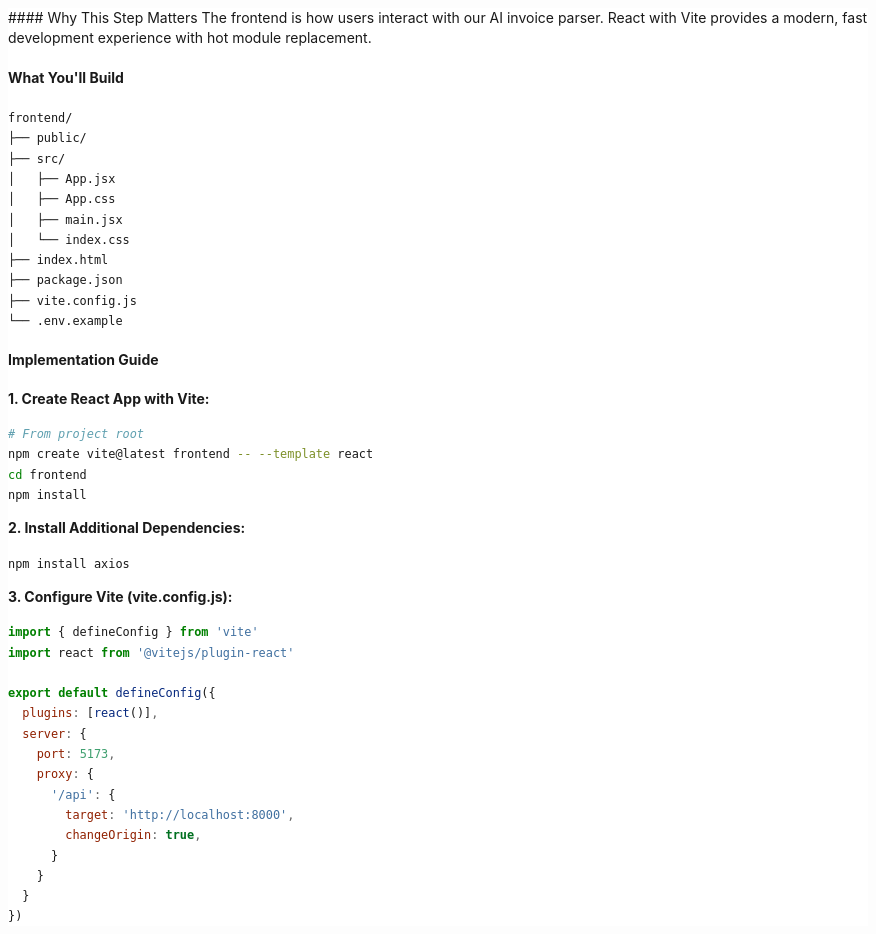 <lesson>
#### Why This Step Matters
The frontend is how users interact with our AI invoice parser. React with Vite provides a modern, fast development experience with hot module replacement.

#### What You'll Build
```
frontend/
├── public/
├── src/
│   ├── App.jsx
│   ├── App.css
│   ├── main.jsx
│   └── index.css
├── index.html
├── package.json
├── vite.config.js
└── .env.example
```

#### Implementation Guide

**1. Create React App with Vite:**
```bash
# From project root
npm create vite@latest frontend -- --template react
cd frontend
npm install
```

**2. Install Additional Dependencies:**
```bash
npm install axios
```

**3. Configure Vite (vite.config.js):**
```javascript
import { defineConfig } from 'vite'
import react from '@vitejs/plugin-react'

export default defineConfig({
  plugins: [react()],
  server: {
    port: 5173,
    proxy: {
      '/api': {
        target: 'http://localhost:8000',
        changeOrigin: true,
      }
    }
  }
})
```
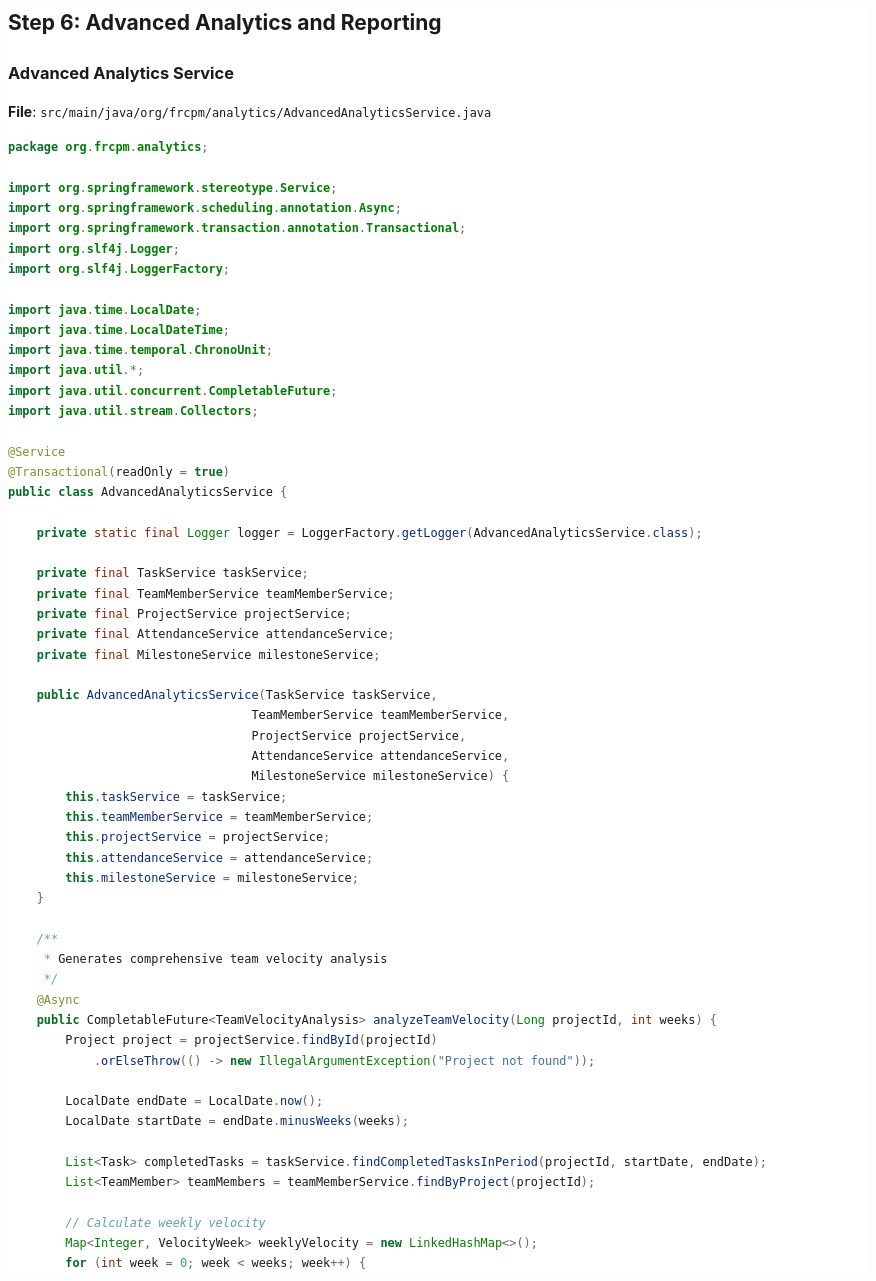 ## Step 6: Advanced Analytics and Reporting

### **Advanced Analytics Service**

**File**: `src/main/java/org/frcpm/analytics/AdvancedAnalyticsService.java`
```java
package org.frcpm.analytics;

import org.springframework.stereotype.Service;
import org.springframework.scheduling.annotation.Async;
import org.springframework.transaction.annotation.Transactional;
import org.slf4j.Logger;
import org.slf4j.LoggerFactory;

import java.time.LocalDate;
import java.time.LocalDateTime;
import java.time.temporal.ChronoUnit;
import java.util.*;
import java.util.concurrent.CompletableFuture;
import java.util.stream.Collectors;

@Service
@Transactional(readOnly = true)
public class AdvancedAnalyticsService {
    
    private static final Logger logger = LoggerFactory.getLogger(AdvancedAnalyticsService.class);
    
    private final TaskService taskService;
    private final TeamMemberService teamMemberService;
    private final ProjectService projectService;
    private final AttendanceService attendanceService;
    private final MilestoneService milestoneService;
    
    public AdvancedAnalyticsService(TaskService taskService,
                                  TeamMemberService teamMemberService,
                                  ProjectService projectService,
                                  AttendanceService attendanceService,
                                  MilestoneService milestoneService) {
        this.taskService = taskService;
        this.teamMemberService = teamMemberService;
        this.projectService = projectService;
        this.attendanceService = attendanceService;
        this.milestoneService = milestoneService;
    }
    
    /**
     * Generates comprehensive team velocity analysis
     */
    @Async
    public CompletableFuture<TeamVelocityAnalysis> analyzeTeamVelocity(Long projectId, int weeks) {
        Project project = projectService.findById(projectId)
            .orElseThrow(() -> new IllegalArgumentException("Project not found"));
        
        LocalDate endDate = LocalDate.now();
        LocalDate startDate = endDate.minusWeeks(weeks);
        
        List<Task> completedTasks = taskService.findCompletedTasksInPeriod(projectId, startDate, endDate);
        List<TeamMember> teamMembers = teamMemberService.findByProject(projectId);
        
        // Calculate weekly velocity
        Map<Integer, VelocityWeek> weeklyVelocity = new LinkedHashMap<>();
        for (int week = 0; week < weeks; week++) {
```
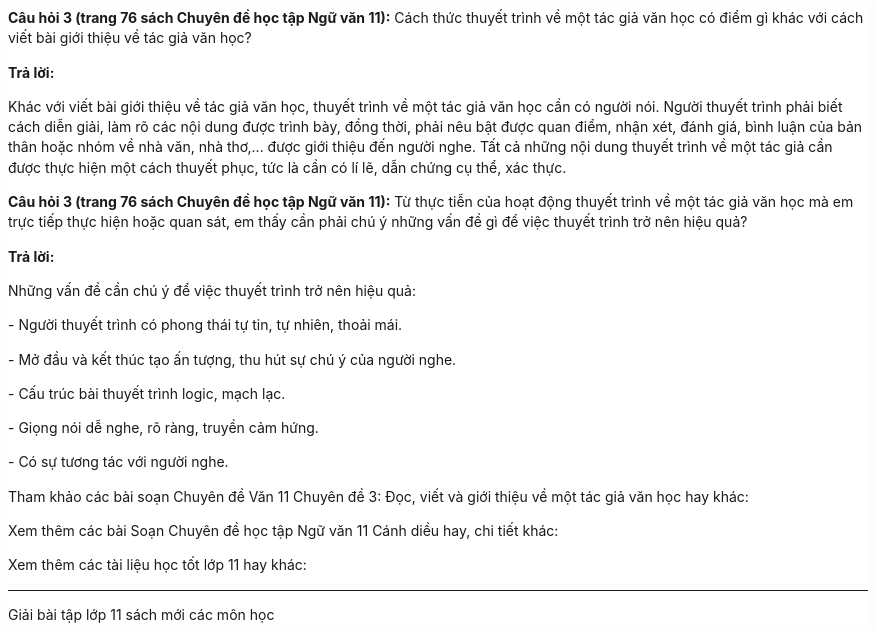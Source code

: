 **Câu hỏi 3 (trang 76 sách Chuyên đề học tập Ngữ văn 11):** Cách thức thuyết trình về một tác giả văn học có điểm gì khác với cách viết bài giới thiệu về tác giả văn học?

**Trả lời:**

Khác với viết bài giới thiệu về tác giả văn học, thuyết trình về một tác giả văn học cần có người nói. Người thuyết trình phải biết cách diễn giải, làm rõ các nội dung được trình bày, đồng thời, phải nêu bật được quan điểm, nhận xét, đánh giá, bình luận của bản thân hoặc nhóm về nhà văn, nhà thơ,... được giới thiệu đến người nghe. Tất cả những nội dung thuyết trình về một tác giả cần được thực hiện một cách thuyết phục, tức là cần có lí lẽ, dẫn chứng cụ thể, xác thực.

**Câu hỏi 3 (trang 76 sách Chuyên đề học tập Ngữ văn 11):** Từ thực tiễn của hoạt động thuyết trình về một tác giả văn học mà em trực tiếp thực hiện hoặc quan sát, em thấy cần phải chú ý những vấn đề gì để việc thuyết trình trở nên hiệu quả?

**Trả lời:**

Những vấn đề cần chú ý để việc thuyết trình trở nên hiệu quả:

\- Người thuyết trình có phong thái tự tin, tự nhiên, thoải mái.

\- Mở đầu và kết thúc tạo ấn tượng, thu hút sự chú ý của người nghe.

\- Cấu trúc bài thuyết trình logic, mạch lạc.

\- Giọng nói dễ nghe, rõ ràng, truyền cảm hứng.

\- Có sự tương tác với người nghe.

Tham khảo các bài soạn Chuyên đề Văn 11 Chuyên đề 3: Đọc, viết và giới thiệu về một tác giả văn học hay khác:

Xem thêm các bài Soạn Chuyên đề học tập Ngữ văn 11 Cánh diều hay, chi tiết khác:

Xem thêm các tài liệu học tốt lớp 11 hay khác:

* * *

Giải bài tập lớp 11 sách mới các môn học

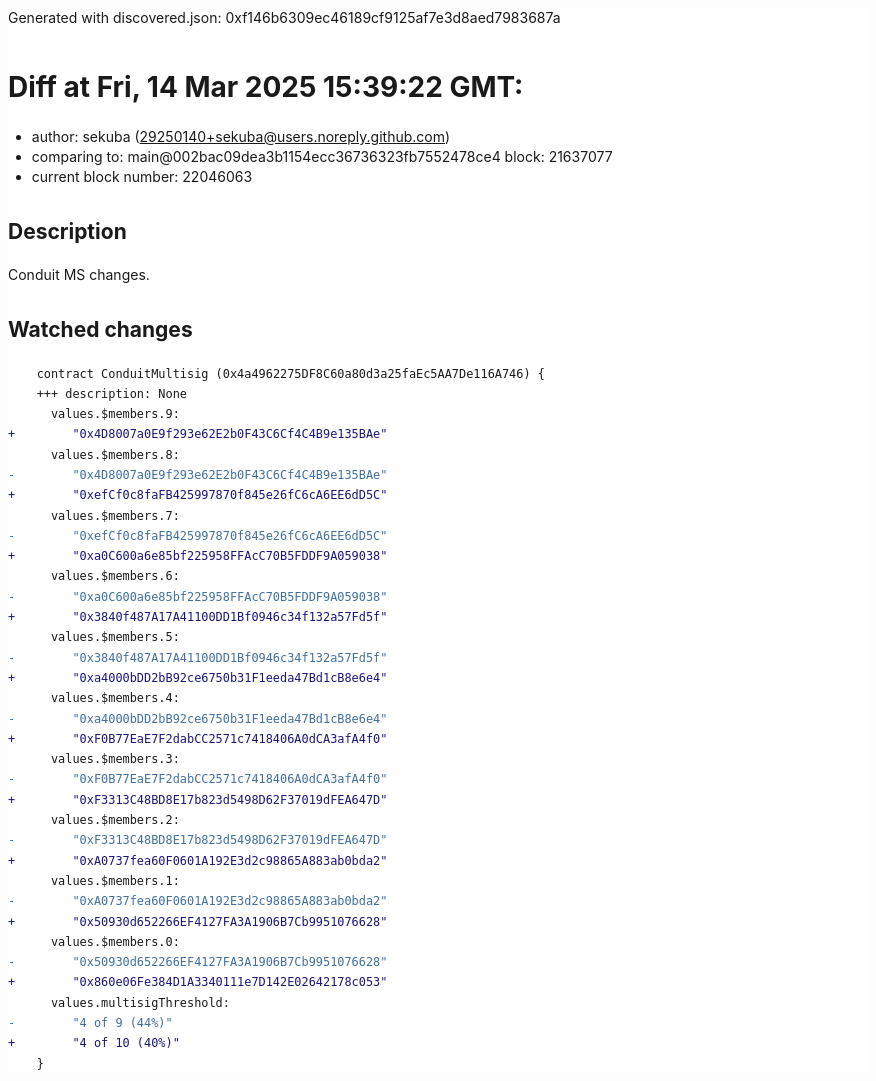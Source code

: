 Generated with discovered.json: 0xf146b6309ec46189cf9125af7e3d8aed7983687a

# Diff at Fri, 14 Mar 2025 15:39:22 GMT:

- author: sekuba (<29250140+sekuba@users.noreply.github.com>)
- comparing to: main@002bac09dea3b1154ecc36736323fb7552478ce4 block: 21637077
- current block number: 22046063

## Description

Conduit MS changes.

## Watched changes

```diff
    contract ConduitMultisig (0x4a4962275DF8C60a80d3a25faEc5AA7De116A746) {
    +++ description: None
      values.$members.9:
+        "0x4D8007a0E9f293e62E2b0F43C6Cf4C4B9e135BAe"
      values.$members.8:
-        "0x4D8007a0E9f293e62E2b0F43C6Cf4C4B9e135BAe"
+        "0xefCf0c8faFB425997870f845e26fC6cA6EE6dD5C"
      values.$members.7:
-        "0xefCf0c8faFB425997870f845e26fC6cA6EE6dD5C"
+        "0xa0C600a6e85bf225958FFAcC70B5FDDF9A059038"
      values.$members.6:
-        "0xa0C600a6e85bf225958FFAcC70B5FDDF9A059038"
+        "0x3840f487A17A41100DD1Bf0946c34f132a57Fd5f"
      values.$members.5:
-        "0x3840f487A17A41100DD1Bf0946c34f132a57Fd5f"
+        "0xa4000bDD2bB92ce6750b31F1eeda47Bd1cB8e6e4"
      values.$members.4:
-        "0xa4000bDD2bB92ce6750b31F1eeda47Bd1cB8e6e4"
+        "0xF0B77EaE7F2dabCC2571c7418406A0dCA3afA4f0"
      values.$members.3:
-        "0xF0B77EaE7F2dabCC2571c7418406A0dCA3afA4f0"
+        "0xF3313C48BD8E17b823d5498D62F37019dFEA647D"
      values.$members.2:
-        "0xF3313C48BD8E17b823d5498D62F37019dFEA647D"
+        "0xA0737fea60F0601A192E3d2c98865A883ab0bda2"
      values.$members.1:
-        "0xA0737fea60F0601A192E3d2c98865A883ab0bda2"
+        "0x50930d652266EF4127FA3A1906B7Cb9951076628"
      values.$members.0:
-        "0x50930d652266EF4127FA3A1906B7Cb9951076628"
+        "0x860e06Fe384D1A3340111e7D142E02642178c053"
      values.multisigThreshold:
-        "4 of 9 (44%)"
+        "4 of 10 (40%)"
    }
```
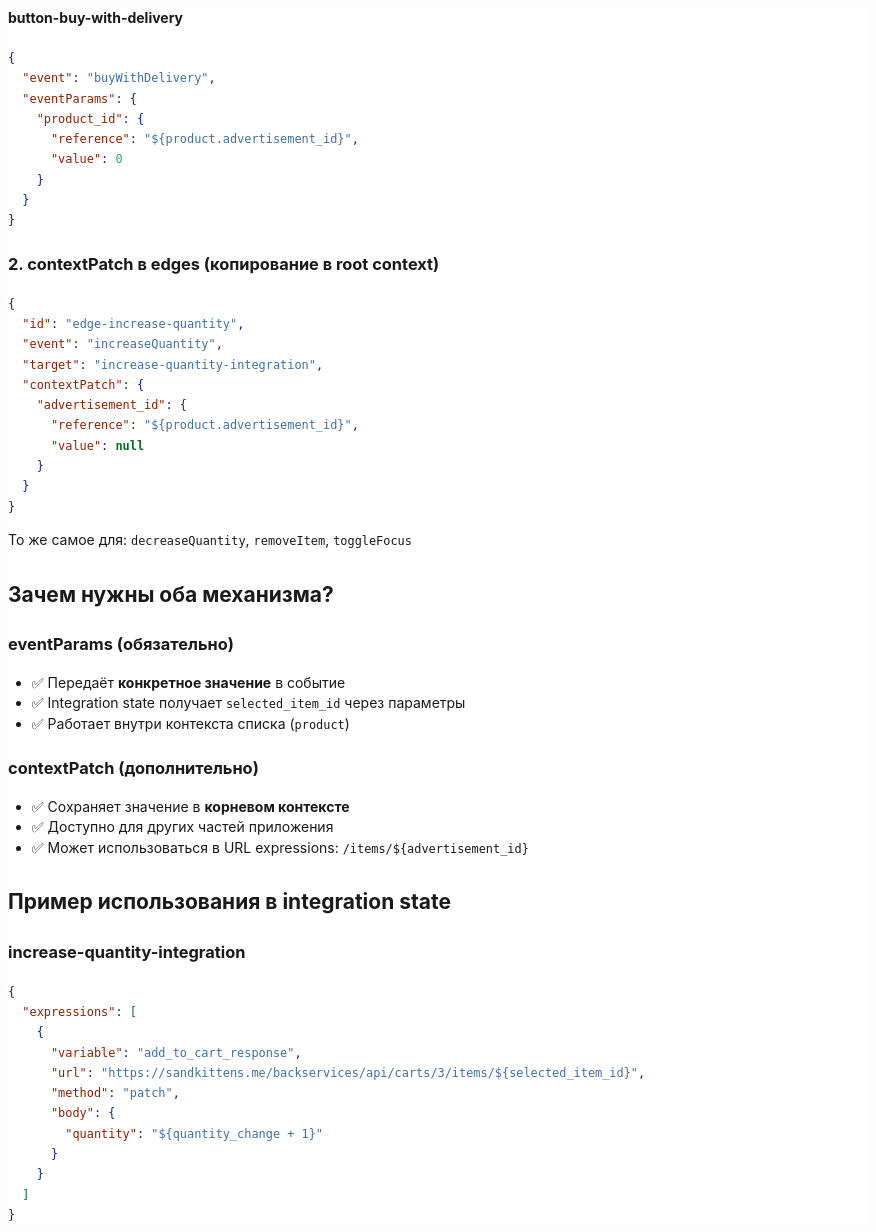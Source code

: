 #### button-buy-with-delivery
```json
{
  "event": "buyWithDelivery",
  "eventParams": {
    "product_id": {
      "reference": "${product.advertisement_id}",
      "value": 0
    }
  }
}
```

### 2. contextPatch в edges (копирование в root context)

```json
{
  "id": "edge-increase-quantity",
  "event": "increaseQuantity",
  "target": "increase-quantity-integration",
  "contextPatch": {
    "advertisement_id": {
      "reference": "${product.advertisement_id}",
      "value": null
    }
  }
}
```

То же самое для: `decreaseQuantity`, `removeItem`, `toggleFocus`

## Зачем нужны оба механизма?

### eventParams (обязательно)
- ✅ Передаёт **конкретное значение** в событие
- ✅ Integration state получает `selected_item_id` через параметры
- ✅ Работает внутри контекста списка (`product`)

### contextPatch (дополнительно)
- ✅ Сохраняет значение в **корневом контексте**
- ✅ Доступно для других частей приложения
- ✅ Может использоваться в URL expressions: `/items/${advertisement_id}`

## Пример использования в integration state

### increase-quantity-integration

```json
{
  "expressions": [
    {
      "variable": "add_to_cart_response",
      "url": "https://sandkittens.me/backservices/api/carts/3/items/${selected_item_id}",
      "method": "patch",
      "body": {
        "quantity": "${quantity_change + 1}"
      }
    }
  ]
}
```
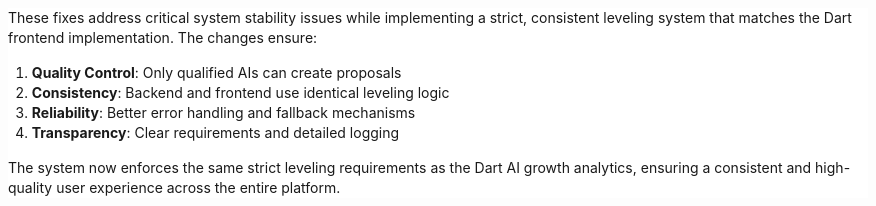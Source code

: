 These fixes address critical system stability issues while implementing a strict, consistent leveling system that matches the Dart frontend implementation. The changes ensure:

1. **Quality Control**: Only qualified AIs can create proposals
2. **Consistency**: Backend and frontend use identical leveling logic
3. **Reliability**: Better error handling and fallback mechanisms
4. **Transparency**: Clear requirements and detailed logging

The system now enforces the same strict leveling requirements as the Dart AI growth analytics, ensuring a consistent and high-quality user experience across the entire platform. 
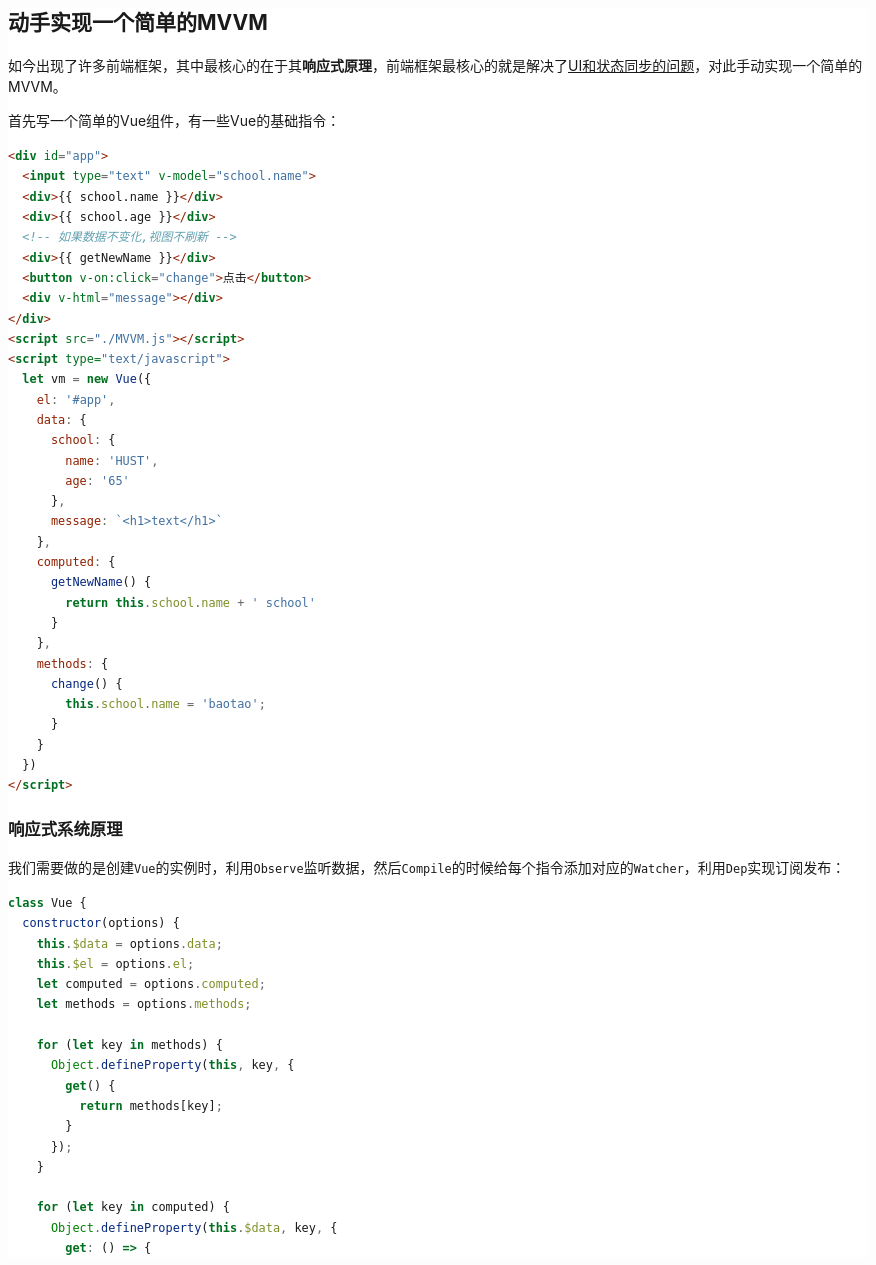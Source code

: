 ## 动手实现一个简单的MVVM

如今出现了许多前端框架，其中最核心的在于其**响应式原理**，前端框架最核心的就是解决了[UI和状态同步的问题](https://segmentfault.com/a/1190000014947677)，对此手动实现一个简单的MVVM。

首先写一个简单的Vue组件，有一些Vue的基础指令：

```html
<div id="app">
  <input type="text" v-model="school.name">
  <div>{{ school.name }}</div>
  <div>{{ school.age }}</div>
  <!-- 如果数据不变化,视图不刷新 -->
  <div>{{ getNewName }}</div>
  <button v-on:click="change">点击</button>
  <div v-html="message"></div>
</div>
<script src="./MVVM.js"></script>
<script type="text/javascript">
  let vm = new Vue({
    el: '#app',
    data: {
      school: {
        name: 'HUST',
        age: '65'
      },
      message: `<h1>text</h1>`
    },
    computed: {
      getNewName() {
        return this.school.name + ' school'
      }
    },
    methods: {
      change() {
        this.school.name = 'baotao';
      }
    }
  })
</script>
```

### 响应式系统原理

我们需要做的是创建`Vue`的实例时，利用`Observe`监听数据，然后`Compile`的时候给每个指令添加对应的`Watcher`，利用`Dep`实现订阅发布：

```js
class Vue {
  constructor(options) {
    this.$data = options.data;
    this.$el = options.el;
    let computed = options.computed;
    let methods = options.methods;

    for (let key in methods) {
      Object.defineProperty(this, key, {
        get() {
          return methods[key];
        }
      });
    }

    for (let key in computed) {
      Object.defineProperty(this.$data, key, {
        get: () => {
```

**Task prompt**
Go through the entries and filter for lines holding the word "weeks"; copy each match.

**Response to the task**
    public CompletableFuture<TeamVelocityAnalysis> analyzeTeamVelocity(Long projectId, int weeks) {
        LocalDate startDate = endDate.minusWeeks(weeks);
        for (int week = 0; week < weeks; week++) {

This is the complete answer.